Certos títulos de romance soam como verdadeiros enigmas. Alguns são de fácil decifração, como  “O VERMELHO E O NEGRO” de Stendhal: cores das vestes típicas das duas atividades (clerical e militar) que podiam levar um jovem ambicioso à ascenção na França dos séculos XVIII e XIX. Outros intrigam geracões inteiras de pessoas ligadas à literatura, como “O APANHADOR NO CAMPO DE CENTEIO”, J.D.Salinger'(1919-2010). O efeito desse enigma é de tal ordem que, sem que houvesse uma intenção específica, o próprio título passou a ter vida própria. Quem vai ao livro, chega até quase o seu final sem vislumbrar alguma explicação. Finalmente, o protagonista cita o poema que o inspirara (“Coming Through a Rye”, R.Burns, Escócia, 1759-1796) e tudo parece que vai se esclarecer. Quando, porém, relata a espécie de “sonho em vigília”, disparado pela lembrança dos versos, aquilo que, a princípio, parecia apenas uma charada, ganha contornos de absurdo, dignos da quase transposição do umbral da loucura:

“Fico imaginando uma porção de garotinhos brincando de alguma coisa num baita campo de centeio e tudo. Milhares de garotinhos, e ninguém por perto—quer dizer, ninguém grande— a não ser eu. E eu fico na beirada de um precipício maluco. Sabe o que tenho que fazer? Tenho que agarrar todo mundo que vai cair no abismo. Quer dizer, se um deles começar a correr sem olhar para onde está indo, eu tenho que aparecer de algum canto e agarrar o garoto. Só isso que eu ia fazer o dia todo. Ia ser só o apanhador no campo de centeio e tudo. Sei que é maluquice, mas seria a única coisa que eu queria fazer. Sei que é maluquice….”  

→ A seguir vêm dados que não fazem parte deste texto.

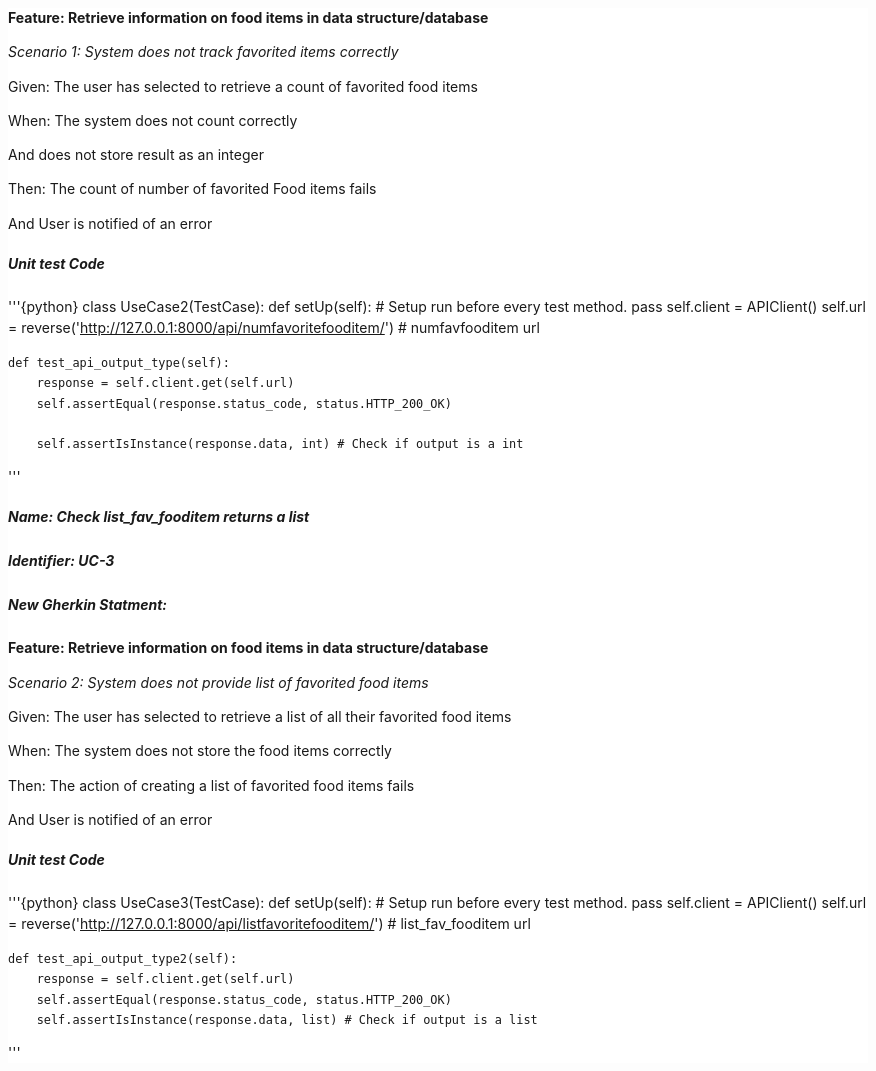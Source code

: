 **Feature: Retrieve information on food items in data structure/database** 

*Scenario 1: System does not track favorited items correctly*

Given: The user has selected to retrieve a count of favorited food items

When: The system does not count correctly

And does not store result as an integer

Then: The count of number of favorited Food items fails

And User is notified of an error

##### Unit test Code

'''{python}
class UseCase2(TestCase):
    def setUp(self):
        # Setup run before every test method.
        pass
        self.client = APIClient()
        self.url = reverse('http://127.0.0.1:8000/api/numfavoritefooditem/')  # numfavfooditem url
		
	def test_api_output_type(self):
        response = self.client.get(self.url)
        self.assertEqual(response.status_code, status.HTTP_200_OK)
		
		self.assertIsInstance(response.data, int) # Check if output is a int
'''

##### Name: Check list_fav_fooditem returns a list  

##### Identifier: UC-3

##### New Gherkin Statment:

**Feature: Retrieve information on food items in data structure/database** 

*Scenario 2: System does not provide list of favorited food items*

Given: The user has selected to retrieve a list of all their favorited food items

When: The system does not store the food items correctly

Then: The action of creating a list of favorited food items fails

And User is notified of an error

##### Unit test Code

'''{python}
class UseCase3(TestCase):
    def setUp(self):
        # Setup run before every test method.
        pass
        self.client = APIClient()
        self.url = reverse('http://127.0.0.1:8000/api/listfavoritefooditem/')  # list_fav_fooditem url
		
	def test_api_output_type2(self):
        response = self.client.get(self.url)
        self.assertEqual(response.status_code, status.HTTP_200_OK)	
		self.assertIsInstance(response.data, list) # Check if output is a list
'''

Como costuma acontecer em casos parecidos—válido também para o entendimento das falas dos pacientes psicóticos—a falta de explicação gera mal estar e faz ativar a preguiça intelectual que costuma surgir frente ao aparentemente incompreensível. Passar a considerar tudo uma simples charada, inconsequente e aleatória, torna-se quase uma consequência natural. Quando o fazemos, entretanto, deparamo-nos com um dilema: como é possível que a mera arbitrariedade tenha gerado um dos romances mais importantes de todo um século? Aquela não seria uma conclusão digna de pessoas ligadas à arte. Podemos até deixar o enigma de lado, à espera de uma melhor inspiração. Não há, porém, como negá-lo. Já as construções mentais dos psicóticos, muitos ainda as encaram como apenas aleatórias.

Vencida a etapa de reconhecimento do enigma, voltamos ao problema da sua decifração. A imagem de um abismo, e também a responsabilidade por todas as crianças—as outras gerações já estariam como que perdidas”—fornecem-nos uma pista: HOLDEN (o “herói”) sente-se como uma espécie de “macho alfa”, mas sem alcatéia, matilha, bando ou tribo para liderar/cuidar. Precisa, como todo macho alfa, que precisem dele; sente-se responsável por todas as pessoas e até culpado diante de mortes que não consegue evitar (do irmão mais novo e também de um colega).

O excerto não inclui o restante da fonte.